Hooper is tipped to be joined in the back-row by Reds No. 8 Harry Wilson and Brumbies flanker Rob Valetinin for the opening Test against France, in a trio that may at last strike the right balance for the Wallabies.
Waratahs firebrand Lachie Swinton, who was cleared to face France following a SANZAAR judiciary hearing, is another option while Rebels Rob Leota and Michael Wells could offer cover from the bench.
The Wallabies also have good size in the second-row with the return of Sitaleki Timani and last year's rookie of the year Philip, while Hooper said Brumbies coach Dan McKellar, who has joined as a forwards coach for this season, had already started to make his mark.

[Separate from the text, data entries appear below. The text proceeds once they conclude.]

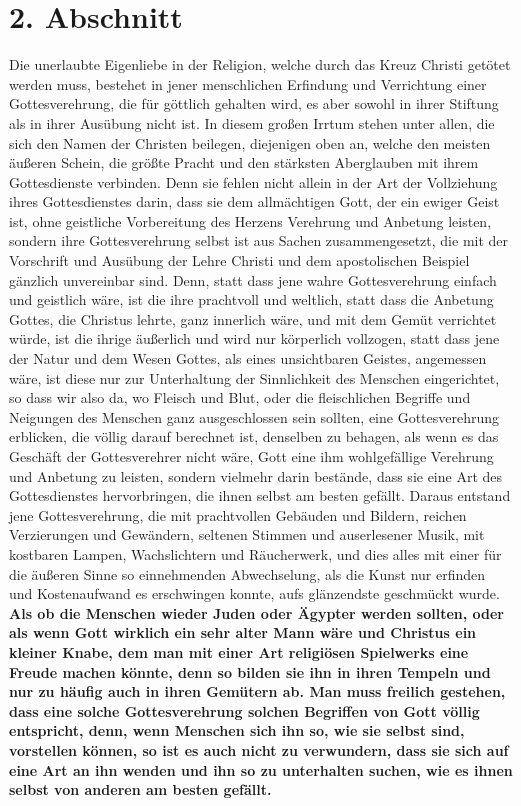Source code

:\section{2. Abschnitt} \label{kap5_ab2}

Die unerlaubte Eigenliebe in der Religion, welche durch das Kreuz Christi
getötet werden muss, bestehet in jener menschlichen Erfindung und Verrichtung
einer Gottesverehrung, die für göttlich gehalten wird, es aber sowohl in ihrer
Stiftung als in ihrer Ausübung nicht ist. In diesem großen Irrtum stehen unter
allen, die sich den Namen der Christen beilegen, diejenigen oben an, welche den
meisten äußeren Schein, die größte Pracht und den stärksten Aberglauben mit
ihrem Gottesdienste verbinden. Denn sie fehlen nicht allein in der Art der
Vollziehung ihres Gottesdienstes darin, dass sie dem allmächtigen Gott, der ein
ewiger Geist ist, ohne geistliche Vorbereitung 
des Herzens Verehrung und
Anbetung leisten, sondern ihre Gottesverehrung selbst ist aus Sachen
zusammengesetzt, die mit der Vorschrift und Ausübung der Lehre Christi und dem
apostolischen Beispiel gänzlich unvereinbar sind. Denn, statt dass jene wahre
Gottesverehrung einfach und geistlich wäre, ist die ihre prachtvoll und
weltlich, statt dass die Anbetung Gottes, die Christus lehrte, ganz innerlich
wäre, und mit dem Gemüt verrichtet würde, ist die ihrige äußerlich und wird
nur körperlich vollzogen, statt dass jene der Natur und dem Wesen Gottes, als
eines unsichtbaren Geistes, angemessen wäre, ist diese nur zur Unterhaltung der
Sinnlichkeit des Menschen eingerichtet, so dass wir also da, wo Fleisch und Blut,
oder die fleischlichen Begriffe und Neigungen des Menschen ganz ausgeschlossen
sein sollten, eine Gottesverehrung erblicken, die völlig darauf berechnet ist,
denselben zu behagen, als wenn es das Geschäft der Gottesverehrer nicht wäre,
Gott eine ihm wohlgefällige Verehrung und Anbetung zu leisten, sondern vielmehr
darin bestände, dass sie eine Art des Gottesdienstes hervorbringen, die ihnen
selbst am besten gefällt. Daraus entstand jene Gottesverehrung, die mit
prachtvollen Gebäuden und Bildern, reichen Verzierungen und Gewändern, seltenen
Stimmen und auserlesener Musik, mit kostbaren Lampen,
Wachslichtern und
Räucherwerk, und dies alles mit einer für die äußeren Sinne so
einnehmenden
Abwechselung, als die Kunst nur erfinden und Kostenaufwand es erschwingen
konnte, aufs glänzendste geschmückt wurde. \label{ref:05_02_kasperletheater}
\textbf{Als ob die Menschen wieder Juden
oder Ägypter  werden sollten,
oder als wenn Gott  wirklich ein sehr alter Mann
wäre und Christus ein kleiner Knabe, dem man mit einer Art religiösen
Spielwerks eine Freude machen könnte, denn so bilden sie ihn in ihren Tempeln
und nur zu häufig auch in ihren Gemütern ab. Man muss freilich gestehen, dass
eine solche Gottesverehrung solchen Begriffen von Gott völlig entspricht, denn,
wenn Menschen sich ihn so, wie sie selbst sind, vorstellen können, so ist es
auch nicht zu  verwundern, dass sie sich auf eine Art an ihn wenden und ihn so zu
unterhalten suchen, wie es ihnen selbst von anderen am besten gefällt.}

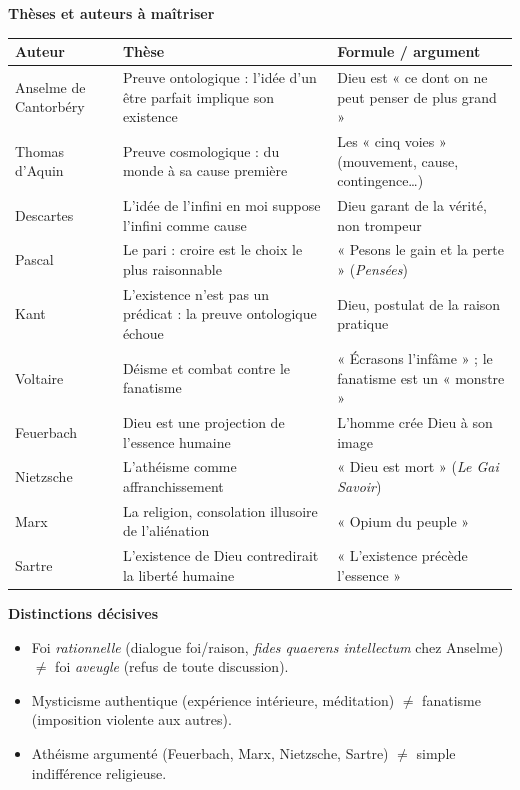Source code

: \documentclass[11pt]{article}
\begin{document}
\begin{bilan}
\textbf{Thèses et auteurs à maîtriser}
\begin{center}
\begin{tabularx}{\linewidth}{|l|X|X|}
\hline
\rowcolor{popblueL} \textbf{Auteur} & \textbf{Thèse} & \textbf{Formule / argument} \\
\hline
Anselme de Cantorbéry & Preuve ontologique : l'idée d'un être parfait implique son existence & Dieu est « ce dont on ne peut penser de plus grand » \\
\hline
Thomas d'Aquin & Preuve cosmologique : du monde à sa cause première & Les « cinq voies » (mouvement, cause, contingence\ldots) \\
\hline
Descartes & L'idée de l'infini en moi suppose l'infini comme cause & Dieu garant de la vérité, non trompeur \\
\hline
Pascal & Le pari : croire est le choix le plus raisonnable & « Pesons le gain et la perte » (\emph{Pensées}) \\
\hline
Kant & L'existence n'est pas un prédicat : la preuve ontologique échoue & Dieu, postulat de la raison pratique \\
\hline
Voltaire & Déisme et combat contre le fanatisme & « Écrasons l'infâme » ; le fanatisme est un « monstre » \\
\hline
Feuerbach & Dieu est une projection de l'essence humaine & L'homme crée Dieu à son image \\
\hline
Nietzsche & L'athéisme comme affranchissement & « Dieu est mort » (\emph{Le Gai Savoir}) \\
\hline
Marx & La religion, consolation illusoire de l'aliénation & « Opium du peuple » \\
\hline
Sartre & L'existence de Dieu contredirait la liberté humaine & « L'existence précède l'essence » \\
\hline
\end{tabularx}
\end{center}

\textbf{Distinctions décisives}
\begin{itemize}
  \item Foi \emph{rationnelle} (dialogue foi/raison, \emph{fides quaerens intellectum} chez Anselme) $\neq$ foi \emph{aveugle} (refus de toute discussion).
  \item Mysticisme authentique (expérience intérieure, méditation) $\neq$ fanatisme (imposition violente aux autres).
  \item Athéisme argumenté (Feuerbach, Marx, Nietzsche, Sartre) $\neq$ simple indifférence religieuse.
\end{itemize}


\end{bilan}
\end{document}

"He brings a bit of a hard nose, and I've noticed that in the first couple of days, to that role," Hooper said of McKellar. "He's got a solid track record there of being able to put together a maul and run a really effective ship and lead a good forwards unit.
"I mentioned before some of the bodies and size of the people that we have in this environment, he's got more of that to play with. It's just like a natural progression that guys just seem to get bigger the more levels you go up, so he's probably licking his lips with some of the specimens he's got in here in the room."
Meanwhile, Brumbies scrum-half Ryan Lonergan continues to offer cover as the Wallabies third halfback option with uncertainty around the availability of Jake Gordon. The Waratahs skipper will join the squad on the Gold Coast at some point but appears unlikely for any action against France.